Triton x 100

HUVECs in logarithmic growth phase were used for further study. The cells were digested by trypsin and separately seeded on the AD scaffold and AD/PRP composite scaffold in a 96-well plate with a density of 10⁴ cells/mL. On day 7 of culture, the samples were divided into 2 parts for further study. One part was fixed with 4% paraformaldehyde at room temperature for 1 h. After the fixative samples were washed twice with PBS every 10 min, the cells were sequentially penetrated with 0.1% Triton X-100 (Coolaber, China) for 10 min and blocked with 1% bovine serum albumin (Sigma-Aldrich, America) for 30 min.
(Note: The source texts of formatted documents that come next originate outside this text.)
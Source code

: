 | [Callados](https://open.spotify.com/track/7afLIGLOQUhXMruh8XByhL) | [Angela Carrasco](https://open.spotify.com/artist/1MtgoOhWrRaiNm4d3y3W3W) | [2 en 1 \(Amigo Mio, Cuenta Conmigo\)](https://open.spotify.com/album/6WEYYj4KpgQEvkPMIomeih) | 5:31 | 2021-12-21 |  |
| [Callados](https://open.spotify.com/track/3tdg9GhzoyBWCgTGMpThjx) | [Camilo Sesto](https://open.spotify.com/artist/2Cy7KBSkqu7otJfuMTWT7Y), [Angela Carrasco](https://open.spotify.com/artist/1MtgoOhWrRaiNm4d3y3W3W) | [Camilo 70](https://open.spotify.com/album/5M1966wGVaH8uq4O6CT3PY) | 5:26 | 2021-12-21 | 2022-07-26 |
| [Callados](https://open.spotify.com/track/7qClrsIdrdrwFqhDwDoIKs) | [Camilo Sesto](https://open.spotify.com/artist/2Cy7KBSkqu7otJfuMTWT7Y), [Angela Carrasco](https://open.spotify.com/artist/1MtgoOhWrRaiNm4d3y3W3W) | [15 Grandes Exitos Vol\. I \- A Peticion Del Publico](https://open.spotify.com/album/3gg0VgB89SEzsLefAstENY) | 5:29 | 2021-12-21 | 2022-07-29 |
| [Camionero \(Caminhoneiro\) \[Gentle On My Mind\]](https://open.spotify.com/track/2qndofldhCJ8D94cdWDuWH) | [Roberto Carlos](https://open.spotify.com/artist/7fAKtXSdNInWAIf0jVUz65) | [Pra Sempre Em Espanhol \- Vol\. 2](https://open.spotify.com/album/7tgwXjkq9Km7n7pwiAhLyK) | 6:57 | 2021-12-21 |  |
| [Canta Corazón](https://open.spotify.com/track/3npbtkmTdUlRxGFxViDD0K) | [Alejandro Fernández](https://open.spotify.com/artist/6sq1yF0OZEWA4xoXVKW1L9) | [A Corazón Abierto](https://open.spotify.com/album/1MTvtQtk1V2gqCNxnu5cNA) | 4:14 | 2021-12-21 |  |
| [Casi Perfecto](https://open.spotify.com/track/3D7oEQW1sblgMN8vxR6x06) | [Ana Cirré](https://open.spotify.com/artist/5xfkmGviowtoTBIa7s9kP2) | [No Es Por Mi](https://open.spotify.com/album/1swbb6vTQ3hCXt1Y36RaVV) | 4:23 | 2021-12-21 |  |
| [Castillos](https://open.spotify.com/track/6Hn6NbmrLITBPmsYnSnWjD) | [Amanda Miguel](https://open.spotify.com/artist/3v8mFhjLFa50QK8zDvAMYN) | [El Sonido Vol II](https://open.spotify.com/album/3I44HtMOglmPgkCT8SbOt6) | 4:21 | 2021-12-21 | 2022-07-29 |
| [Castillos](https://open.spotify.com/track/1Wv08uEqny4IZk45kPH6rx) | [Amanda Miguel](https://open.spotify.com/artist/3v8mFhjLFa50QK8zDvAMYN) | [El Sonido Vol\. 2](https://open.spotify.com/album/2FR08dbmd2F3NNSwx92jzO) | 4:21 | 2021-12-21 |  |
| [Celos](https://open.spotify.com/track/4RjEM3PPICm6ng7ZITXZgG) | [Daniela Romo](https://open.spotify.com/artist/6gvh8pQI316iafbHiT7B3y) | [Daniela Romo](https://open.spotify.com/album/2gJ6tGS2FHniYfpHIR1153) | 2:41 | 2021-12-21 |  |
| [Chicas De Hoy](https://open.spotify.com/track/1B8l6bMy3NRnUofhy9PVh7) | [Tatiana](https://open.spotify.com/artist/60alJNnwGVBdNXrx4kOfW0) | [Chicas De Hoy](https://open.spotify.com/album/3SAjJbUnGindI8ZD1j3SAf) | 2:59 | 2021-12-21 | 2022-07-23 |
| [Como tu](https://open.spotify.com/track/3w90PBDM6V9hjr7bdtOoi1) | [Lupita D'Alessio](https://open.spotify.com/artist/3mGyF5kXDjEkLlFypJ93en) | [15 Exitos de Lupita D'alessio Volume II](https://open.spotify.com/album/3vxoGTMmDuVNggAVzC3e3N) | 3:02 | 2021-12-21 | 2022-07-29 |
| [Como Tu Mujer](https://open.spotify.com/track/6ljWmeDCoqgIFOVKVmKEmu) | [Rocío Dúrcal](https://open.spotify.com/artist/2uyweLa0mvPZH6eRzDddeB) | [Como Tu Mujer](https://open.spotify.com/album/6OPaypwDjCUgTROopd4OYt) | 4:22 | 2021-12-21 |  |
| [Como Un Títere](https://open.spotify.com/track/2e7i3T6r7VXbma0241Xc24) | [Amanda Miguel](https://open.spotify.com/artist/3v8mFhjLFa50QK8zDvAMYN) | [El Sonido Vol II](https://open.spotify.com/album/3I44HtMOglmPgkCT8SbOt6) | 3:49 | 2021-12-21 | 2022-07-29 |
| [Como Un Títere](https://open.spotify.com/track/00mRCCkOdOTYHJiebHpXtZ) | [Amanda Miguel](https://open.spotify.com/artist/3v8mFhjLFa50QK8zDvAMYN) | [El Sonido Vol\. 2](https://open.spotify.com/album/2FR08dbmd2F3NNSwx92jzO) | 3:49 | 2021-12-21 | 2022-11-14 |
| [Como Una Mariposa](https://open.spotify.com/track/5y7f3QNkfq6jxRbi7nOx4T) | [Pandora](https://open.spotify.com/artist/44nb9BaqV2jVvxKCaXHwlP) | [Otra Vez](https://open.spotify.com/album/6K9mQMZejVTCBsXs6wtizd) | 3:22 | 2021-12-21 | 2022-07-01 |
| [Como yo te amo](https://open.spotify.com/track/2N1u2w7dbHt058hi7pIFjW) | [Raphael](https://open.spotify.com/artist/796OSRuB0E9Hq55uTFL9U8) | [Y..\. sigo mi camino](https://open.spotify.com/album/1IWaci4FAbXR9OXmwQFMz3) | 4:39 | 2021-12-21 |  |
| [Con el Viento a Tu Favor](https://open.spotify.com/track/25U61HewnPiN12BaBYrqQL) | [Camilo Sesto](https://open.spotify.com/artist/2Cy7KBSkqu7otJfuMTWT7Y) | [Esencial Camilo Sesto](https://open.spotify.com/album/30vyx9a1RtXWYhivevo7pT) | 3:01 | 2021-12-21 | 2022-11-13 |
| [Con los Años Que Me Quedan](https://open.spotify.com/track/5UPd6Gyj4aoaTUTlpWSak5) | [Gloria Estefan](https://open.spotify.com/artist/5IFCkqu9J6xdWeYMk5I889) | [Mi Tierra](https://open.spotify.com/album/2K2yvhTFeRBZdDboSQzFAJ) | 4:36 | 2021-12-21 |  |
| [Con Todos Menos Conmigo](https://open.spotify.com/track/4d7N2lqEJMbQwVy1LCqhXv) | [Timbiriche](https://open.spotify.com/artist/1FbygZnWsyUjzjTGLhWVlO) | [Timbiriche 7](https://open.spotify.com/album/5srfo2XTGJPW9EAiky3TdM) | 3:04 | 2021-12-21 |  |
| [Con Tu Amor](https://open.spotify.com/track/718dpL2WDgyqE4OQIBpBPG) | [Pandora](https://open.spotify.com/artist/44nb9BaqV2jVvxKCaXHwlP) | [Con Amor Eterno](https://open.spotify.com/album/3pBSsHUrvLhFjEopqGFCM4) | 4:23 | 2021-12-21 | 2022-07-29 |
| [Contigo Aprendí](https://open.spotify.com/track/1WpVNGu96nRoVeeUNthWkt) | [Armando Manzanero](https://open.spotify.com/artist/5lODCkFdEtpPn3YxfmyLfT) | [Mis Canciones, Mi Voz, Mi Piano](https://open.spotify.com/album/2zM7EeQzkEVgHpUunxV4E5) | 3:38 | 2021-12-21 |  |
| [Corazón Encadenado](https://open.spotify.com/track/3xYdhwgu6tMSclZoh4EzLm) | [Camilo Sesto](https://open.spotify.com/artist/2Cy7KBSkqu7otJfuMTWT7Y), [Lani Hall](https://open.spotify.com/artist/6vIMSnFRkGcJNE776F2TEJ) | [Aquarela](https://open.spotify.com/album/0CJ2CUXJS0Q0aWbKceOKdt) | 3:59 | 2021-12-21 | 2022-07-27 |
Subsequently, 5 μg/mL phalloidin-rhodamine (Invitrogen, America) and 4′, 6-diamidino-2-phenylindole (DAPI, Sigma-Aldrich) solution were utilized to stain the cytoskeletons and the cell nuclei, respectively, in a dark room. Finally, a laser scanning confocal microscope (LSCM, Leica, SP8) was used to obtain images of cell adhesion and proliferation at 405/552 nm. For the other part of the samples, gradient dehydration was performed with 50%, 70%, 90%, and 100% ethanol. After freeze-drying, the samples were coated with a thin layer of gold and observed using a scanning electron microscope (SEM) (ZEISS Merlin) at 5 kV with a Schottky Thermal Field Emission (TFE) filament.